Total rows: 31339341


In [5]:
# Running a query (using a magic command is also common in Colab)
query_table = """
    SELECT *
    FROM `bigquery-public-data.iowa_liquor_sales.sales`
    --LIMIT 2000000
"""

# df = pandas_gbq.read_gbq(query_table, project_id)

In [6]:
from graphviz import Digraph

In [7]:
import bigframes.pandas as bf
bf.options.bigquery.project = 'lookerstudio-seminar' # Replace with your project ID

In [8]:
df_bf = bf.read_gbq(query_table)

In [9]:
df_bf.head(5)

Unnamed: 0,invoice_and_item_number,date,store_number,store_name,address,city,zip_code,store_location,county_number,county,...,item_number,item_description,pack,bottle_volume_ml,state_bottle_cost,state_bottle_retail,bottles_sold,sale_dollars,volume_sold_liters,volume_sold_gallons
0,S06647500053,2012-07-18,2595,HY-VEE WINE AND SPIRITS / DENISON,"1620 4TH AVE, SOUTH",DENISON,51442.0,POINT (-95.3486 42.0124),24,CRAWFORD,...,41279,BURNETT'S GRAPE VODKA,12,750,4.55,6.82,2,13.64,1.5,0.4
1,INV-04030300055,2017-03-28,2666,HY-VEE #2 / ANKENY,2510 SW STATE ST,ANKENY,50023.0,POINT (-93.62182 41.70519),77,POLK,...,33672,GREY GOOSE LE MELON,6,750,18.49,27.74,3,83.22,2.25,0.59
2,INV-42509200008,2021-12-01,2233,FORBES LIQUOR LOCKER / REMI,2508 ENTERPRISE AVE,SPIRIT LAKE,51360.0,POINT (-95.12679 43.41643),30,DICKINSON,...,52563,E & J XO,12,750,8.24,12.36,2,24.72,1.5,0.39
3,S12910100019,2013-06-18,4230,FAREWAY STORES #106 / CLIVE,10151 UNIVERSITY AVE,CLIVE,50325.0,POINT (-93.75649 41.60051),77,POLK,...,27474,BIRD DOG BLACKBERRY WHISKEY,6,750,8.0,13.0,4,52.0,3.0,0.79
4,INV-07420000004,2017-09-25,5128,PRICE CHOPPER / BEAVER,1819 BEAVER AVE,DES MOINES,50310.0,POINT (-93.6727 41.61052),77,POLK,...,64866,FIREBALL CINNAMON WHISKEY,12,750,9.0,13.5,12,161.64,9.0,2.38


In [10]:
df_bf.columns

Index(['invoice_and_item_number', 'date', 'store_number', 'store_name',
       'address', 'city', 'zip_code', 'store_location', 'county_number',
       'county', 'category', 'category_name', 'vendor_number', 'vendor_name',
       'item_number', 'item_description', 'pack', 'bottle_volume_ml',
       'state_bottle_cost', 'state_bottle_retail', 'bottles_sold',
       'sale_dollars', 'volume_sold_liters', 'volume_sold_gallons'],
      dtype='object')

In [11]:
print(df_bf['date'].dtype)

date32[day][pyarrow]


In [12]:
# Assuming df_bf has 'date' and 'sale_dollars' columns

# 1. Extract the month from the 'date' column
df_bf['month'] = df_bf['date'].dt.month

# 2. Group by the 'month' and sum 'sale_dollars'
monthly_sales_bf = df_bf.groupby('month')['sale_dollars'].sum().reset_index()
monthly_sales_bf = monthly_sales_bf.rename(columns={'sale_dollars': 'monthly_total_sales'})

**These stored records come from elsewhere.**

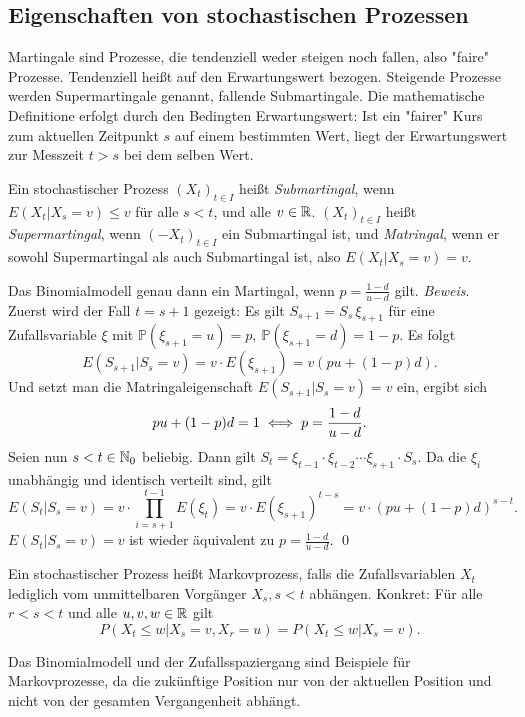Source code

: \subsection{Eigenschaften von stochastischen Prozessen}

\begin{defi}[Martingal]
Martingale sind Prozesse, die tendenziell weder steigen noch fallen, 
also "faire" Prozesse. Tendenziell heißt auf den Erwartungswert bezogen. 
Steigende Prozesse werden Supermartingale genannt, fallende Submartingale. 
Die mathematische Definitione erfolgt durch den Bedingten Erwartungswert: 
Ist ein "fairer" Kurs zum aktuellen Zeitpunkt $s$ auf einem bestimmten Wert, 
liegt der Erwartungswert zur Messzeit $t \gt s$ bei dem selben Wert.

Ein stochastischer Prozess $(X_t)_{t \in I}$ heißt \textit{Submartingal}, wenn 
$E(X_t|X_s=v) \le v$  für alle $s \lt t$, und alle $v \in \Bbb R$. $(X_t)_{t \in I}$
 heißt \textit{Supermartingal}, wenn  $(-X_t)_{t \in I}$ ein Submartingal ist, und \textit{Matringal}, 
 wenn er sowohl Supermartingal als auch Submartingal ist, also $E(X_t|X_s=v) = v$.
\end{defi}

\begin{lemma}
Das Binomialmodell genau dann ein Martingal, wenn $p=\frac{1-d}{u-d}$ gilt. 
\textit{Beweis}.
Zuerst wird der Fall $t = s + 1$ gezeigt:
Es gilt $S_{s+1}=S_s\,\xi_{s+1}$ für eine Zufallsvariable $\xi$ mit $\mathbb{P}(\xi_{s+1}=u)=p,\ \mathbb{P}(\xi_{s+1}=d)=1-p$. Es folgt
$$E(S_{s+1}|S_s=v)= v \cdot E(\xi_{s+1})=v(pu+(1-p)d).$$
Und setzt man die Matringaleigenschaft $E(S_{s+1}|S_s=v)=v$ ein, ergibt sich
$$pu+(1-p)d=1\\[6pt] \iff p=\frac{1-d}{u-d}.$$
Seien nun $s < t \in \Bbb N_0$ beliebig. Dann gilt $S_t=\xi_{t-1}\cdot \xi_{t-2}\cdots \xi_{s+1}\cdot S_s$. Da die $\xi_i$ unabhängig und identisch verteilt sind, gilt
$$E(S_t|S_s=v)=v \cdot \prod_{i=s+1}^{t-1} E(\xi_t)=v \cdot E(\xi_{s+1})^{t-s}=v \cdot (pu+(1-p)d)^{s-t}.$$
$E(S_t|S_s=v)=v$ ist wieder äquivalent zu $p=\frac{1-d}{u-d}$. \qed
\end{lemma}

\begin{defi}[Markovprozess]
Ein stochastischer Prozess heißt Markovprozess, falls die 
Zufallsvariablen $X_t$ lediglich vom unmittelbaren Vorgänger $X_s, s \lt t$ abhängen.
Konkret: Für alle $r \lt s \lt t$ und alle $u, v, w \in \Bbb R$ gilt
$$P(X_t \le w | X_s = v, X_r=u) = P(X_t \le w|X_s=v).$$
\end{defi}

\begin{bsp}
Das Binomialmodell und der Zufallsspaziergang sind Beispiele für Markovprozesse, da die zukünftige Position 
nur von der aktuellen Position und nicht von der gesamten Vergangenheit abhängt.
\end{bsp}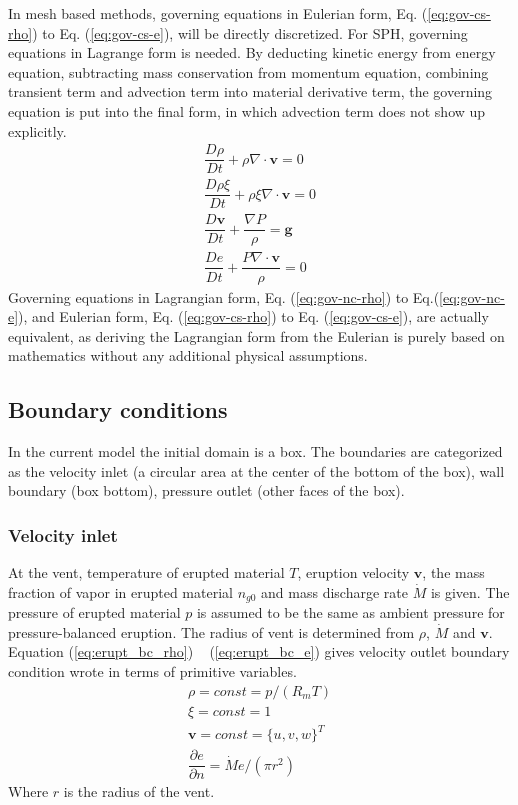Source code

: \documentclass[journal abbreviation, manuscript]{copernicus}
\begin{document}
In mesh based methods, governing equations in Eulerian form, Eq. (\ref{eq:gov-cs-rho}) to Eq. (\ref{eq:gov-cs-e}), will be directly discretized. For SPH, governing equations in Lagrange form is needed. By deducting kinetic energy from energy equation, subtracting mass conservation from momentum equation, combining transient term and advection term into material derivative term, the governing equation is put into the final form, in which advection term does not show up explicitly.
\begin{align}
\dfrac{D \rho}{D t} + \rho \nabla \cdot \textbf{v} = 0 \label{eq:gov-nc-rho}\\
\dfrac{D \rho \xi}{D t} + \rho \xi \nabla \cdot \textbf{v} = 0 \label{eq:gov-nc-ks}\\
\dfrac{D \textbf{v}}{D t} + \dfrac{\nabla P}{\rho} =\textbf{g} \label{eq:gov-nc-v}\\
\dfrac{D e}{D t} + \dfrac{P \nabla \cdot \textbf{v}}{\rho} = 0 \label{eq:gov-nc-e}
\end{align}
Governing equations in Lagrangian form, Eq. (\ref{eq:gov-nc-rho}) to Eq.(\ref{eq:gov-nc-e}), and Eulerian form, Eq. (\ref{eq:gov-cs-rho}) to Eq. (\ref{eq:gov-cs-e}), are actually equivalent, as deriving the Lagrangian form from the Eulerian is purely based on mathematics without any additional physical assumptions.

\subsection{Boundary conditions}
In the current model the initial domain is a box. The boundaries are categorized as the velocity inlet (a circular area at the center of the bottom of the box), wall boundary (box bottom), pressure outlet (other faces of the box).

\subsubsection{Velocity inlet}
At the vent, temperature of erupted material $T$, eruption velocity $\textbf{v}$, the mass fraction of vapor in erupted material $n_{g0}$ and mass discharge rate $\dot M$ is given. The pressure of erupted material $p$ is assumed to be the same as ambient pressure for pressure-balanced eruption. The radius of vent is determined from $\rho$, $\dot M$ and $\textbf{v}$. Equation (\ref{eq:erupt_bc_rho}) ~ (\ref{eq:erupt_bc_e}) gives velocity outlet boundary condition wrote in terms of primitive variables.
\begin{align}
\rho =const = p/(R_m T) \label{eq:erupt_bc_rho} \\
\xi=const=1 \label{eq:erupt_bc_xi}\\
\textbf{v} = const =\{u,v,w\}^T \label{eq:erupt_bc_v}\\
\dfrac{\partial e}{\partial n}=\dot M e /(\pi r^2) \label{eq:erupt_bc_e}
\end{align} 
Where $r$ is the radius of the vent.
\end{document}
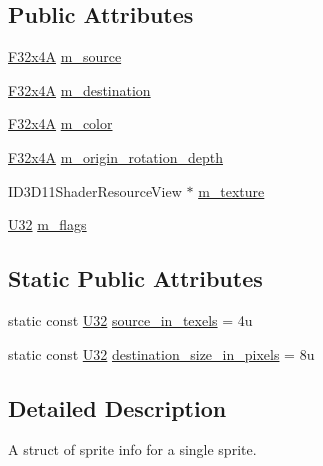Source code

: \subsection*{Public Attributes}
\begin{DoxyCompactItemize}
\item 
\hyperlink{namespacemage_a0b6ac82244eb3edc5eb66c88a3ddef13}{F32x4A} \hyperlink{structmage_1_1_sprite_info_a9b9a0885e4c0927ab0310b810a5d2306}{m\+\_\+source}
\item 
\hyperlink{namespacemage_a0b6ac82244eb3edc5eb66c88a3ddef13}{F32x4A} \hyperlink{structmage_1_1_sprite_info_a297e27f13e1a0cc0d150658e8a0233b9}{m\+\_\+destination}
\item 
\hyperlink{namespacemage_a0b6ac82244eb3edc5eb66c88a3ddef13}{F32x4A} \hyperlink{structmage_1_1_sprite_info_ac2da3c6930c0682a3854f22a47a9a406}{m\+\_\+color}
\item 
\hyperlink{namespacemage_a0b6ac82244eb3edc5eb66c88a3ddef13}{F32x4A} \hyperlink{structmage_1_1_sprite_info_aea7fe05a8be92e45134bae349986c032}{m\+\_\+origin\+\_\+rotation\+\_\+depth}
\item 
I\+D3\+D11\+Shader\+Resource\+View $\ast$ \hyperlink{structmage_1_1_sprite_info_aea9963f991406a050bc5759fb05cfd5e}{m\+\_\+texture}
\item 
\hyperlink{namespacemage_a41c104c036fba3756a74e19f793eeaa1}{U32} \hyperlink{structmage_1_1_sprite_info_a9f3802944651a58e02831e5f2cb4a53e}{m\+\_\+flags}
\end{DoxyCompactItemize}
\subsection*{Static Public Attributes}
\begin{DoxyCompactItemize}
\item 
static const \hyperlink{namespacemage_a41c104c036fba3756a74e19f793eeaa1}{U32} \hyperlink{structmage_1_1_sprite_info_afe8aa37311d56f8411cfe878607f6f68}{source\+\_\+in\+\_\+texels} = 4u
\item 
static const \hyperlink{namespacemage_a41c104c036fba3756a74e19f793eeaa1}{U32} \hyperlink{structmage_1_1_sprite_info_a84baaa1612a26bcc076965c0997641c3}{destination\+\_\+size\+\_\+in\+\_\+pixels} = 8u
\end{DoxyCompactItemize}


\subsection{Detailed Description}
A struct of sprite info for a single sprite.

# 3. Merge the monthly sales back into the original df_bf
df_bf = bf.merge(df_bf, monthly_sales_bf, on='month', how='left')

In [13]:
import pandas as pd
from graphviz import Digraph, Graph


In [14]:

# Load the dataset (replace with your BigQuery connection logic)
# For demo, assume `df` is your loaded DataFrame:
# df = pd.read_gbq('SELECT * FROM `bigquery-public-data.iowa_liquor_sales.sales`', project_id=your_project_id)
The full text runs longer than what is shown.